1) an ultra low power, scalable and highly configurable neural architecture;
2) delivering a gain of a factor 50x in power consumption on selected applications compared to conventional digital solutions;
3) fabricated in Fully-Depleted Silicon on Insulator (FDSOI) at 28nm design rules, and in parallel
4) validating the modules to realise RRAM synapses both planar and in a 3D monolithic structures
5) and a TFT based scalable segmented bus system to interconnect multiple chips.
To achieve a significant in-silicon validation of the concepts and maintain the study of specific algorithms for RRAM co-integrated with CMOS, CEA-LETI included in one of its test reticles in 130nm CMOS+RRAM designs coming from the other partners in order to validate different concepts albeit at a smaller scale and smaller TRL. Concerning the 3D technology, CEA-LETI designed and included in one of its standard runs some extra processing and dedicated e-beam patterning to prove the full integration scheme and the electrical functionality of the 3D plus RRAM structures.
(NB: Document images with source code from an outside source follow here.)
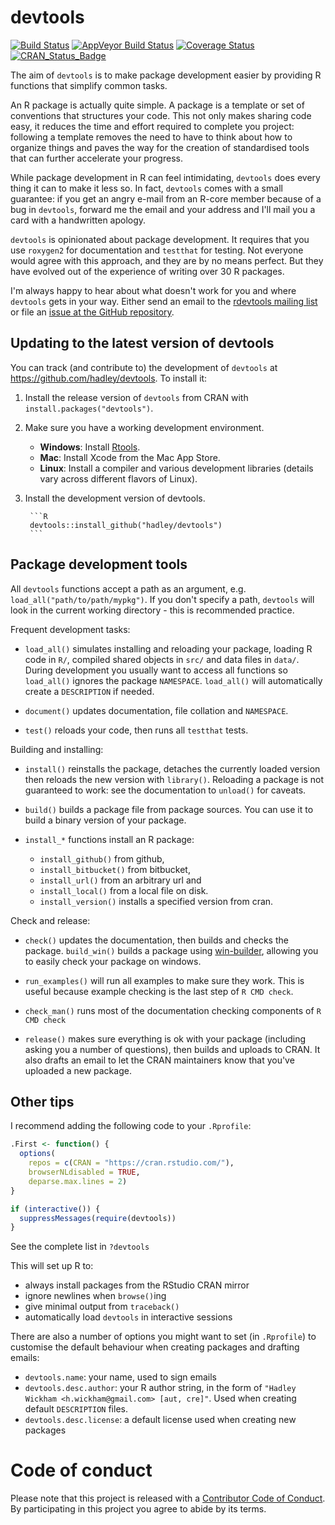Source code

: # devtools

[![Build Status](https://travis-ci.org/hadley/devtools.svg?branch=master)](https://travis-ci.org/hadley/devtools)
[![AppVeyor Build Status](https://ci.appveyor.com/api/projects/status/github/hadley/devtools?branch=master&svg=true)](https://ci.appveyor.com/project/hadley/devtools)
[![Coverage Status](https://codecov.io/github/hadley/devtools/coverage.svg?branch=master)](https://codecov.io/github/hadley/devtools?branch=master)
[![CRAN_Status_Badge](http://www.r-pkg.org/badges/version/devtools)](http://cran.r-project.org/package=devtools)


The aim of `devtools` is to make package development easier by providing R functions that simplify common tasks.

An R package is actually quite simple. A package is a template or set of conventions that structures your code. This not only makes sharing code easy, it reduces the time and effort required to complete you project: following a template removes the need to have to think about how to organize things and paves the way for the creation of standardised tools that can further accelerate your progress.

While package development in R can feel intimidating, `devtools` does every thing it can to make it less so. In fact, `devtools` comes with a small guarantee: if you get an angry e-mail from an R-core member because of a bug in `devtools`, forward me the email and your address and I'll mail you a card with a handwritten apology.

`devtools` is opinionated about package development. It requires that you use `roxygen2` for documentation and `testthat` for testing. Not everyone would agree with this approach, and they are by no means perfect. But they have evolved out of the experience of writing over 30 R packages.

I'm always happy to hear about what doesn't work for you and where `devtools` gets in your way. Either send an email to the [rdevtools mailing list](http://groups.google.com/group/rdevtools) or file an [issue at the GitHub repository](http://github.com/hadley/devtools/issues).

## Updating to the latest version of devtools

You can track (and contribute to) the development of `devtools` at https://github.com/hadley/devtools. To install it:

1. Install the release version of `devtools` from CRAN with `install.packages("devtools")`.

2. Make sure you have a working development environment.
    * **Windows**: Install [Rtools](http://cran.r-project.org/bin/windows/Rtools/).
    * **Mac**: Install Xcode from the Mac App Store.
    * **Linux**: Install a compiler and various development libraries (details vary across different flavors of Linux).

3. Install the development version of devtools.

        ```R
        devtools::install_github("hadley/devtools")
        ```

## Package development tools

All `devtools` functions accept a path as an argument, e.g. `load_all("path/to/path/mypkg")`. If you don't specify a path, `devtools` will look in the current working directory - this is recommended practice.

Frequent development tasks:

* `load_all()` simulates installing and reloading your package,
  loading R code in `R/`, compiled shared objects in `src/` and data
  files in `data/`. During development you usually want to access all 
  functions so `load_all()` ignores the package `NAMESPACE`.
  `load_all()` will automatically create a `DESCRIPTION` if needed.

* `document()` updates documentation, file collation and
  `NAMESPACE`.

* `test()` reloads your code, then runs all `testthat` tests.

Building and installing:

* `install()` reinstalls the package, detaches the currently loaded version 
  then reloads the new version with `library()`. Reloading a package is not
  guaranteed to work: see the documentation to `unload()` for caveats.

* `build()` builds a package file from package sources. You can
  use it to build a binary version of your package.

* `install_*` functions install an R package:
   * `install_github()` from github,
   * `install_bitbucket()` from bitbucket, 
   * `install_url()` from an arbitrary url and
   * `install_local()` from a local file on disk. 
   * `install_version()` installs a specified version from cran.

Check and release:

* `check()` updates the documentation, then builds and checks the package. 
  `build_win()` builds a package using 
  [win-builder](http://win-builder.r-project.org/), allowing you to easily check 
  your package on windows.

* `run_examples()` will run all examples to make sure they work.
  This is useful because example checking is the last step of `R CMD check`.

* `check_man()` runs most of the documentation checking components
  of `R CMD check`

* `release()` makes sure everything is ok with your package
  (including asking you a number of questions), then builds and
  uploads to CRAN. It also drafts an email to let the CRAN
  maintainers know that you've uploaded a new package.

## Other tips

I recommend adding the following code to your `.Rprofile`:

```R
.First <- function() {
  options(
    repos = c(CRAN = "https://cran.rstudio.com/"),
    browserNLdisabled = TRUE,
    deparse.max.lines = 2)
}

if (interactive()) {
  suppressMessages(require(devtools))
}
```

See the complete list in `?devtools`

This will set up R to:

* always install packages from the RStudio CRAN mirror
* ignore newlines when  `browse()`ing
* give minimal output from `traceback()`
* automatically load `devtools` in interactive sessions

There are also a number of options you might want to set (in `.Rprofile`) to customise the default behaviour when creating packages and drafting emails:

* `devtools.name`: your name, used to sign emails
* `devtools.desc.author`: your R author string, in the form of `"Hadley Wickham <h.wickham@gmail.com> [aut, cre]"`. Used when creating default `DESCRIPTION` files.
* `devtools.desc.license`: a default license used when creating new packages

# Code of conduct

Please note that this project is released with a [Contributor Code of Conduct](CONDUCT.md). By participating in this project you agree to abide by its terms.
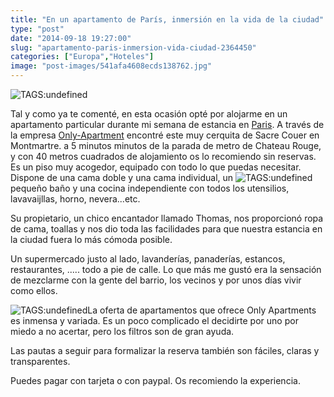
 ```yaml
---
title: "En un apartamento de París, inmersión en la vida de la ciudad"
type: "post"
date: "2014-09-18 19:27:00"
slug: "apartamento-paris-inmersion-vida-ciudad-2364450"
categories: ["Europa","Hoteles"]
image: "post-images/541afa4608ecds138762.jpg"
---
```


 ![ TAGS:undefined](post-images/541afa4608ecds138762.jpg "Montmatre by missviajes")

 Tal y como ya te comenté, en esta ocasión opté por alojarme en un apartamento particular durante mi semana de estancia en [Paris](http://www.missviajes.com/nuevo-destino-paris-2363247). A través de la empresa [Only-Apartment](http://www.only-apartments.com/en/paris/villageramey_28610/) encontré este muy cerquita de Sacre Couer en Montmartre. a 5 minutos minutos de la parada de metro de Chateau Rouge, y con 40 metros cuadrados de alojamiento os lo recomiendo sin reservas. Es un piso muy acogedor, equipado con todo lo que puedas necesitar. Dispone de una cama doble y una cama individual, un ![ TAGS:undefined](post-images/541afae33e2b2s173827.jpg)pequeño baño y una cocina independiente con todos los utensilios, lavavaijllas, horno, nevera...etc.

 Su propietario, un chico encantador llamado Thomas, nos proporcionó ropa de cama, toallas y nos dio toda las facilidades para que nuestra estancia en la ciudad fuera lo más cómoda posible.

 Un supermercado justo al lado, lavanderías, panaderías, estancos, restaurantes, ..... todo a pie de calle. Lo que más me gustó era la sensación de mezclarme con la gente del barrio, los vecinos y por unos días vivir como ellos.

 ![ TAGS:undefined](post-images/541afb4d00189s109823.jpg)La oferta de apartamentos que ofrece Only Apartments es inmensa y variada. Es un poco complicado el decidirte por uno por miedo a no acertar, pero los filtros son de gran ayuda.

 Las pautas a seguir para formalizar la reserva también son fáciles, claras y transparentes.

 Puedes pagar con tarjeta o con paypal. Os recomiendo la experiencia.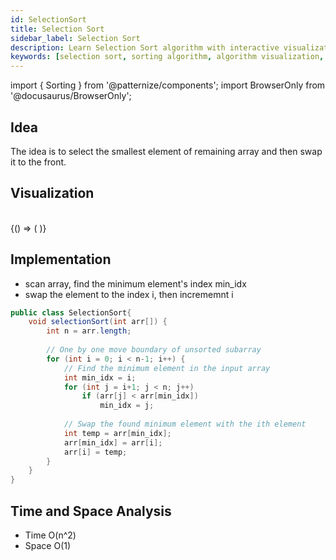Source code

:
 ```yaml
---
id: SelectionSort
title: Selection Sort
sidebar_label: Selection Sort
description: Learn Selection Sort algorithm with interactive visualization. Understand how selection sort works with step-by-step examples, implementation, and complexity analysis.
keywords: [selection sort, sorting algorithm, algorithm visualization, computer science, data structures, comparison sort, in-place sorting, unstable sort, elementary sorting]
---
```


import { Sorting } from '@patternize/components';
import BrowserOnly from '@docusaurus/BrowserOnly';

## Idea
The idea is to select the smallest element of remaining array and then swap it to the front.

## Visualization

<br/>
<BrowserOnly>
{() => (
  <Sorting
    data={[
    [29, 72, 98, 13, 87, 66, 52, 51, 36],     // Initial array
    [13, 72, 98, 29, 87, 66, 52, 51, 36],     // After first swap
    [13, 29, 98, 72, 87, 66, 52, 51, 36],     // After second swap
    [13, 29, 36, 72, 87, 66, 52, 51, 98],     // After third swap
    [13, 29, 36, 51, 87, 66, 52, 72, 98],     // After fourth swap
    [13, 29, 36, 51, 52, 66, 87, 72, 98],     // After fifth swap
    [13, 29, 36, 51, 52, 66, 72, 87, 98]      // Final sorted array
    ]}
    steps={[
    'Initial array',
    'Find minimum (13) and swap with first element',
    'Find minimum in remaining array (29) and swap with second element',
    'Find minimum (36) and swap with third element',
    'Find minimum (51) and swap with fourth element', 
    'Find minimum (52) and swap with fifth element',
    'Array is now sorted'
    ]}
  />
)}
</BrowserOnly>

## Implementation
- scan array, find the minimum element's index min_idx
- swap the element to the index i, then incrememnt i

```java
public class SelectionSort{
    void selectionSort(int arr[]) {
        int n = arr.length; 
    
        // One by one move boundary of unsorted subarray 
        for (int i = 0; i < n-1; i++) { 
            // Find the minimum element in the input array 
            int min_idx = i; 
            for (int j = i+1; j < n; j++) 
                if (arr[j] < arr[min_idx]) 
                    min_idx = j; 
    
            // Swap the found minimum element with the ith element
            int temp = arr[min_idx]; 
            arr[min_idx] = arr[i]; 
            arr[i] = temp; 
        }
    }
}
```

## Time and Space Analysis
- Time O(n^2)
- Space O(1)

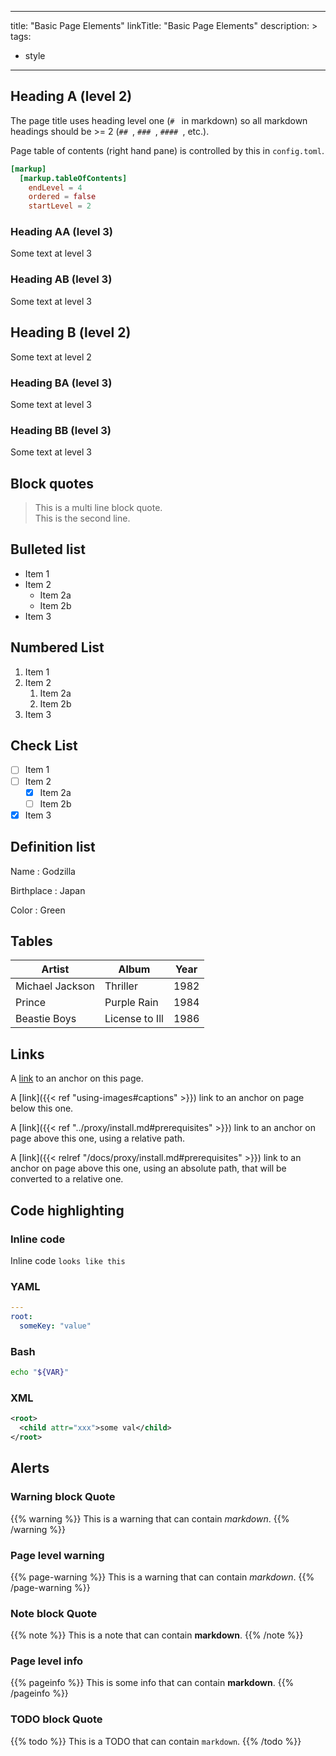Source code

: 
---
title: "Basic Page Elements"
linkTitle: "Basic Page Elements"
description: >
tags:
  - style

---

## Heading A (level 2)

The page title uses heading level one (`# ` in markdown) so all markdown headings should be >= 2 (`## `, `### `, `#### `, etc.).

Page table of contents (right hand pane) is controlled by this in `config.toml`.

```toml
[markup]
  [markup.tableOfContents]
    endLevel = 4
    ordered = false
    startLevel = 2
```


### Heading AA (level 3)

Some text at level 3


### Heading AB (level 3)

Some text at level 3


## Heading B (level 2)

Some text at level 2


### Heading BA (level 3)

Some text at level 3


### Heading BB (level 3)

Some text at level 3


## Block quotes

> This is a multi line block quote.  
> This is the second line.


## Bulleted list

* Item 1
* Item 2
    * Item 2a
    * Item 2b
* Item 3


## Numbered List

1. Item 1
1. Item 2
    1. Item 2a
    1. Item 2b
1. Item 3


## Check List

* [ ] Item 1
* [ ] Item 2
    * [x] Item 2a
    * [ ] Item 2b
* [x] Item 3

## Definition list

Name
: Godzilla

Birthplace
: Japan

Color
: Green

## Tables

| Artist            | Album           | Year |
|-------------------|-----------------|------|
| Michael Jackson   | Thriller        | 1982 |
| Prince            | Purple Rain     | 1984 |
| Beastie Boys      | License to Ill  | 1986 |



## Links

A [link](#alerts) to an anchor on this page.

A [link]({{< ref "using-images#captions" >}}) link to an anchor on page below this one.

A [link]({{< ref "../proxy/install.md#prerequisites" >}}) link to an anchor on page above this one, using a relative path.

A [link]({{< relref "/docs/proxy/install.md#prerequisites" >}}) link to an anchor on page above this one, using an absolute path, that will be converted to a relative one.


## Code highlighting


### Inline code

Inline code `looks like this`


### YAML

```yaml
---
root:
  someKey: "value"
```

### Bash

```bash
echo "${VAR}"
```

### XML

```xml
<root>
  <child attr="xxx">some val</child>
</root>
```


## Alerts


### Warning block Quote

{{% warning %}}
This is a warning that can contain _markdown_.
{{% /warning %}}


### Page level warning

{{% page-warning %}}
This is a warning that can contain _markdown_.
{{% /page-warning %}}


### Note block Quote

{{% note %}}
This is a note that can contain **markdown**.
{{% /note %}}


### Page level info

{{% pageinfo %}}
This is some info that can contain **markdown**.
{{% /pageinfo %}}


### TODO block Quote

{{% todo %}}
This is a TODO that can contain `markdown`.
{{% /todo %}}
There were then multiple chips designed and fabricated. The most complex one is the Dynap-Sel chip, by UZH, that is a mixed analog/digital CMOS chip in FDSOI 28nm technology from ST capable also of performing on-chip learning. This chip has demonstrated the capability of running complex networks with a world record power efficiency of <2pJ per synaptic operation, better than more advanced technology chips by industrial players like Intel. An older version of this chip was used to test all new algorithmic concepts and a specifi case of Reservoir Computing was then implemented on Dynap-SEL. Another chip by UZH, ReASOn, in 130nm CMOS+RRAM validated the possibility of on-chip learning. The chip from CSIC validated the concept of CMOL crossbar and allowed an in depth study of 1T1R arrays. The SPIRIT chip from CEA demonstrated that a full CMOS+RRAM dedicated circuit with 10 neurons and 16k synapses can perform handwritten character recognition.
The spiking neural network concept pioneered in the project is now supported also by larger players like Intel but that has not achieved yet a comparable energy efficiency.
For ST the project has allowed the verification of the potentiality of RRAMs with FDSOI and will contribute to the further development of their offering on Phase Change Embedded Memories.
For CEA and Imec the project allowed the increase of their offer to their industrial partners, an addition to their process integration catalogue, and the maturation of the level of demonstration for AI applications.
For UZH and CSIC it has allowed to remain at the forefront of the research, design circuits and have them fabricated with technologies not commercially available and which will be exploited in the future research actions.
For CNR and IBM the project allowed the integration of materials they had previously developed in complex structures and so allowing their in-depth study and a better understanding of the requirements for the future developments.
For JacobsUni the project allowed the transition from pure mathematical models and algorithms to their implementation in real hardware and to the inclusion of some new effects into the theory to improve the overall efficiency.